The XPointer specification is an extension of the XML path (Xpath) specifications. XPath is a declarative language for addressing the XML elements that compose an XML document; in addition XPath is a pattern-matching language that shares a common data model with XSLT and XQuery specifications[23].
A resource can be viewed as an object that has an identity, and is therefore identifiable. A URI is the main method of identifying resources World Wide Web technology resources. For this reason, communities must assign a URI to each resource in order for the resource to be identifiable and accessible[24].
[16] World Wide Web graph models are used to define algorithms (e.g., search engine algorithms). In actuality there are different World Wide Web graph models. Some of them focus on the graph structure at the level of World Wide Web documents (e.g., the copy model) [13], other models include the hierarchical relationship among different levels of resources like host domain names, web sites, and World Wide Web documents (e.g., Hostgraph model) [14].
[17] In the HTML specifications there are several HTML elements that are used to create links between resources (e.g., IMG element, SCRIPT element). In this section we will only view the elements A and BASE.[15]
[18] In the HTML specifications some elements are used to establish inbound links (e.g., IMG element), which embeds an image in an HTML document.
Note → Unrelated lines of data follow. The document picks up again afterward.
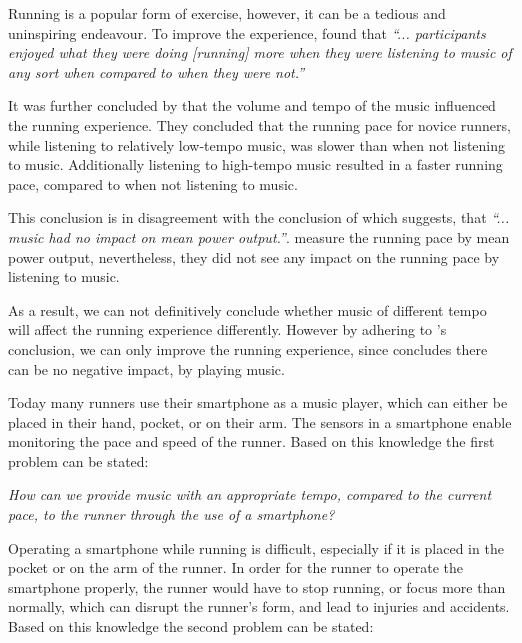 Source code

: Running is a popular form of exercise, however, it can be a tedious and uninspiring endeavour.
To improve the experience, \citet{musicRunEffectArticle} found that 
\textit{``... participants enjoyed what they were doing [running] more when they were listening to music of any sort when compared to when they were not.''}

It was further concluded by \citet{musicRunEffectArticle} that the volume and tempo of the music influenced the running experience.
They concluded that the running pace for novice runners, while listening to relatively low-tempo music, was slower than when not listening to music. Additionally listening to high-tempo music resulted in a faster running pace, compared to when not listening to music.

This conclusion is in disagreement with the conclusion of \citet{musicNoPerformanceEffect} which suggests, that \textit{``... music had no impact on mean power output.''}. \citet{musicNoPerformanceEffect} measure the running pace by mean power output, nevertheless, they did not see any impact on the running pace by listening to music.

As a result, we can not definitively conclude whether music of different tempo will affect the running experience differently. 
However by adhering to \citet{musicRunEffectArticle}'s conclusion, we can only improve the running experience, since \citet{musicNoPerformanceEffect} concludes there can be no negative impact, by playing music.

Today many runners use their smartphone as a music player, which can either be placed in their hand, pocket, or on their arm.
The sensors in a smartphone enable monitoring the pace and speed of the runner.
Based on this knowledge the first problem can be stated:

\begin{center}
\textit{How can we provide music with an appropriate tempo, compared to the current pace, to the runner through the use of a smartphone?}
\end{center}

\noindent Operating a smartphone while running is difficult, especially if it is placed in the pocket or on the arm of the runner.
In order for the runner to operate the smartphone properly, the runner would have to stop running, or focus more than normally, which can disrupt the runner's form, and lead to injuries and accidents.
Based on this knowledge the second problem can be stated:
[19] The global attributes are type, href, role, arcrole, title, show, actuate, label, from, and to.[16]
[20] The XLink actuate attribute defines the event that activates the link between two resources whose possible values are onload, onrequest, other, and none. The XLink show attribute defines the presentation of the ending resource whose possible values are new, replace, embed, other, and none.
[21] The XLink attributes role, arcrole, and title are used to describe the meaning of resources.
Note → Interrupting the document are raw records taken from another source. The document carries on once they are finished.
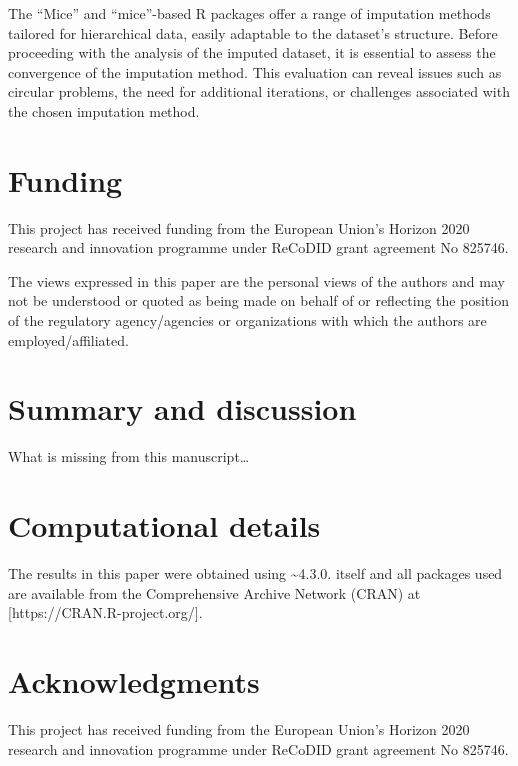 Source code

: \documentclass[
  article]{jss}
\begin{document}
The ``Mice'' and ``mice''-based R packages offer a range of imputation
methods tailored for hierarchical data, easily adaptable to the
dataset's structure. Before proceeding with the analysis of the imputed
dataset, it is essential to assess the convergence of the imputation
method. This evaluation can reveal issues such as circular problems, the
need for additional iterations, or challenges associated with the chosen
imputation method.

\hypertarget{funding}{%
\section{Funding}\label{funding}}

This project has received funding from the European Union's Horizon 2020
research and innovation programme under ReCoDID grant agreement No
825746.

The views expressed in this paper are the personal views of the authors
and may not be understood or quoted as being made on behalf of or
reflecting the position of the regulatory agency/agencies or
organizations with which the authors are employed/affiliated.

\hypertarget{sec-summary}{%
\section{Summary and discussion}\label{sec-summary}}

What is missing from this manuscript\ldots{}

\hypertarget{computational-details}{%
\section*{Computational details}\label{computational-details}}

The results in this paper were obtained using
\textasciitilde4.3.0.  itself and all packages
used are available from the Comprehensive  Archive Network
(CRAN) at {[}https://CRAN.R-project.org/{]}.

\hypertarget{acknowledgments}{%
\section*{Acknowledgments}\label{acknowledgments}}

This project has received funding from the European Union's Horizon 2020
research and innovation programme under ReCoDID grant agreement No
825746.
\end{document}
[22] The XPointer specifications have been split into four specifications: XPointer framework, XPointer xmlns() scheme, XPointer element() scheme, and Xpointer() scheme. The XPointer xmlns() scheme is intended to be used with the XPointer Framework to allow correct interpretation of namespace prefixes in pointers. The XPointer element() scheme is intended to be used with the XPointer Framework to allow basic addressing of XML elements. The XPointer xpointer() scheme is intended to be used with the XPointer Framework to provide a high level of functionality for addressing portions of XML documents. It is based on XML Path specifications (XPath), and adds the ability to address strings, points, and ranges in accordance with definitions provided in DOM 2 specifications. [17][18][19][20]
[23] The following URL http://www.w3.org/TR/xpath#data-model links to the XPath data model, which is the reference for the data models used by the XSLT and XQuery specifications.
[24] The only identification mechanism that has been mentioned in this chapter is the Domain Name System (DNS). However, it is important to mention that there are many identification mechanisms implicitly involved during the identification of a resource by a URI (e.g., MAC address addressing scheme, IP addressing scheme, DNS, AS addressing scheme).